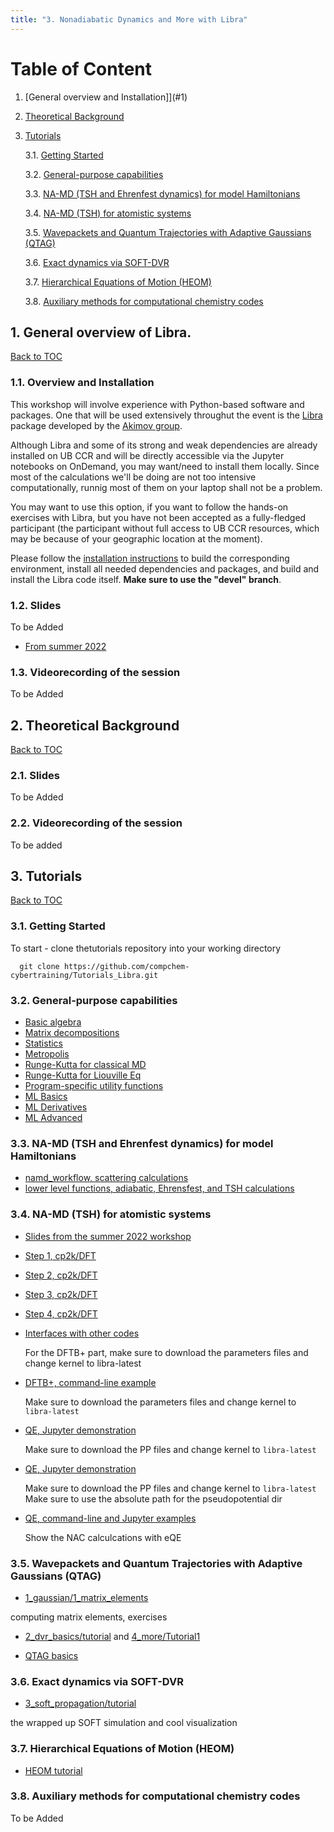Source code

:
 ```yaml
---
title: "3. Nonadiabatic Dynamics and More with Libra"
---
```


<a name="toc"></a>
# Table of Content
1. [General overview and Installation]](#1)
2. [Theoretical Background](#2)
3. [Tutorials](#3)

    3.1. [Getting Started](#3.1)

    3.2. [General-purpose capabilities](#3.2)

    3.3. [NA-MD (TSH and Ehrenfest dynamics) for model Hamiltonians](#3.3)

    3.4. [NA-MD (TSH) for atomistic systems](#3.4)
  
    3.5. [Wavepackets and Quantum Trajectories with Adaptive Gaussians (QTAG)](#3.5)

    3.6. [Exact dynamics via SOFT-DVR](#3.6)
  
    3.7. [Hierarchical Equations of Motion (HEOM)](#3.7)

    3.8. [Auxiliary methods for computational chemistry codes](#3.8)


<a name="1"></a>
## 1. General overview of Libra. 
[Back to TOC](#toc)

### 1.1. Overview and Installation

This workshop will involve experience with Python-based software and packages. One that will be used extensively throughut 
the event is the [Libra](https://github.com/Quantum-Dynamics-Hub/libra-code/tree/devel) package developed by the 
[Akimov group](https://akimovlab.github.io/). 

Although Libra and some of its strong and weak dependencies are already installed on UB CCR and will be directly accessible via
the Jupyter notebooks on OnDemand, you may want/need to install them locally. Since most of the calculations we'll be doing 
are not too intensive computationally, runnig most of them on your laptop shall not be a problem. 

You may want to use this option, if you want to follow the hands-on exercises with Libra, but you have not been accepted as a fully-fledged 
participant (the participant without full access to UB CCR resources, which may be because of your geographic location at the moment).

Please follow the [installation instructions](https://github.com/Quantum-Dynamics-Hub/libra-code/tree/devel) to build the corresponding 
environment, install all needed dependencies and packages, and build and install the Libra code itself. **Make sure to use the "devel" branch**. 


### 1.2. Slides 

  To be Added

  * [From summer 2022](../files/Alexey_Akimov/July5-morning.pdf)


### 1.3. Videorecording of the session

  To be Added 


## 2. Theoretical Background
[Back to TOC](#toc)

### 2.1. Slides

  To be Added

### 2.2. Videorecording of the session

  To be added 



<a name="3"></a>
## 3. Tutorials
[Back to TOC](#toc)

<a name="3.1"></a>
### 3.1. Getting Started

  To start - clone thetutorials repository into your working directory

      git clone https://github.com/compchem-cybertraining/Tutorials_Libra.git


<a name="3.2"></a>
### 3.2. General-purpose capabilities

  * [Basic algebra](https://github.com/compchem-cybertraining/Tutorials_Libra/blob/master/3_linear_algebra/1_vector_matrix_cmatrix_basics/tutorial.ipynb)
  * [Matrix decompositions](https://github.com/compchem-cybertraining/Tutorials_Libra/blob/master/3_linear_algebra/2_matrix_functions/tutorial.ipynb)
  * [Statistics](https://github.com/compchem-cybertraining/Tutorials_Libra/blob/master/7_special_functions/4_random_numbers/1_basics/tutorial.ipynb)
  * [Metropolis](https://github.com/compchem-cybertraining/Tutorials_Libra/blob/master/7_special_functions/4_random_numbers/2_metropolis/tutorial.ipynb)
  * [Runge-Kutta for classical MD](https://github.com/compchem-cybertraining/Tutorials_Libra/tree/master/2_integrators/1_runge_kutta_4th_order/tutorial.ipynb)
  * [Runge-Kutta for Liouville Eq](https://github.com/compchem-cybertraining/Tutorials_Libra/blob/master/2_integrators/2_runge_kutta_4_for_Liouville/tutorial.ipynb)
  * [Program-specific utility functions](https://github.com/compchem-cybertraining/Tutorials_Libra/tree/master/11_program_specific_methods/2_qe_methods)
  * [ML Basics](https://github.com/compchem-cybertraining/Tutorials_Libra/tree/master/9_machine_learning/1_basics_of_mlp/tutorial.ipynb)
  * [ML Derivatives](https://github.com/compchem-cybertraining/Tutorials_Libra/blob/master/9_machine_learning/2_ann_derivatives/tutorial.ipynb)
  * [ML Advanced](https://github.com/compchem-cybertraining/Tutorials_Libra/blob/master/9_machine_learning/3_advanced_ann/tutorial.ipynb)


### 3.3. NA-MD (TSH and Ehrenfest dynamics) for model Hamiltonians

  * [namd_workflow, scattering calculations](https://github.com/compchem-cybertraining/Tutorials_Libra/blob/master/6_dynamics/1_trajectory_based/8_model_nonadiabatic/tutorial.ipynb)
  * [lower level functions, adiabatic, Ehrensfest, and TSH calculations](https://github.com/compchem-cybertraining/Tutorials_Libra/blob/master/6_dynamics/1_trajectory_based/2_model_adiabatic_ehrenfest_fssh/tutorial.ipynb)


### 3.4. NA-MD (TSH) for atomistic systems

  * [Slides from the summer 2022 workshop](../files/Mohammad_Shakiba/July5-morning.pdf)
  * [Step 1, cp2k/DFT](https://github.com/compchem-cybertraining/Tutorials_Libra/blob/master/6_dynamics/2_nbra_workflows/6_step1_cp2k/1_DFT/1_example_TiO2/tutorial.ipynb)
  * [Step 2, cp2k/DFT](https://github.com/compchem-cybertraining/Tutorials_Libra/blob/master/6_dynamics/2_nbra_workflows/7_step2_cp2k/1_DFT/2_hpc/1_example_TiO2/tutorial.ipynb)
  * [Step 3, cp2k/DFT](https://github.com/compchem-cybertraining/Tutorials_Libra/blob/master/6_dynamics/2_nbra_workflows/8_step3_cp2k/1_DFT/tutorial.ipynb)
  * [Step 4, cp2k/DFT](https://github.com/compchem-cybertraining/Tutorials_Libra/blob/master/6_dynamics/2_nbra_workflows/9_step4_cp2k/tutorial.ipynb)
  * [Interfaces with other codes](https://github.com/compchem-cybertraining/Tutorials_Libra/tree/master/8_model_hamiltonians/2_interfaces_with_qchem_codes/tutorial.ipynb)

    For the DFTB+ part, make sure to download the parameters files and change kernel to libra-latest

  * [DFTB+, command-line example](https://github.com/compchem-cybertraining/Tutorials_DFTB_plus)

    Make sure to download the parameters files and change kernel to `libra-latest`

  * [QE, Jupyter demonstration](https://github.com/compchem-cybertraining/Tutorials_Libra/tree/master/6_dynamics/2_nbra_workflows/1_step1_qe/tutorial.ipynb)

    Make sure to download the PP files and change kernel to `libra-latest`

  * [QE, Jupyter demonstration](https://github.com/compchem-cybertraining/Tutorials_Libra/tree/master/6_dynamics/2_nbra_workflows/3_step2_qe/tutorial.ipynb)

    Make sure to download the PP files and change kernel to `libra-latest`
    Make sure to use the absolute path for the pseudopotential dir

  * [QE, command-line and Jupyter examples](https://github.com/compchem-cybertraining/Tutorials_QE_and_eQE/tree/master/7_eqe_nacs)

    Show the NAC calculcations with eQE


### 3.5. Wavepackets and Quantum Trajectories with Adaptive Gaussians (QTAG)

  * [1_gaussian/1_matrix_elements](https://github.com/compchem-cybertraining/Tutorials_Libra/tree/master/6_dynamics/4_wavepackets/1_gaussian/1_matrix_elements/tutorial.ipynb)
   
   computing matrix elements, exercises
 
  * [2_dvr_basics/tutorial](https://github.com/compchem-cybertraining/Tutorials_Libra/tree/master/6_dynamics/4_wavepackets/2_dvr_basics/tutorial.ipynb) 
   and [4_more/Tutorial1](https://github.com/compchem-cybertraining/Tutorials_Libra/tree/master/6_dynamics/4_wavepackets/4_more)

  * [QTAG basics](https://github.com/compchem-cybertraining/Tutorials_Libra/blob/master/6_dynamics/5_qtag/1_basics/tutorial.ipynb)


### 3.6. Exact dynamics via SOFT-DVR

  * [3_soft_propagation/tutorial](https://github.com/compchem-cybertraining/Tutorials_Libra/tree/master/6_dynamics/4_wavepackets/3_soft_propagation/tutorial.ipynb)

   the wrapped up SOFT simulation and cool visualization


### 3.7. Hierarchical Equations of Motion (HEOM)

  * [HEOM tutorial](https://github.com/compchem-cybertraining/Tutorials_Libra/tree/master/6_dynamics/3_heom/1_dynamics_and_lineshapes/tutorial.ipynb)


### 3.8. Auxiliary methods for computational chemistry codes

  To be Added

* **THE TASK**
Whenever a line in the records contains the word "Equations", copy that line.

* **WRITTEN ANSWER**
    3.7. [Hierarchical Equations of Motion (HEOM)](#3.7)
### 3.7. Hierarchical Equations of Motion (HEOM)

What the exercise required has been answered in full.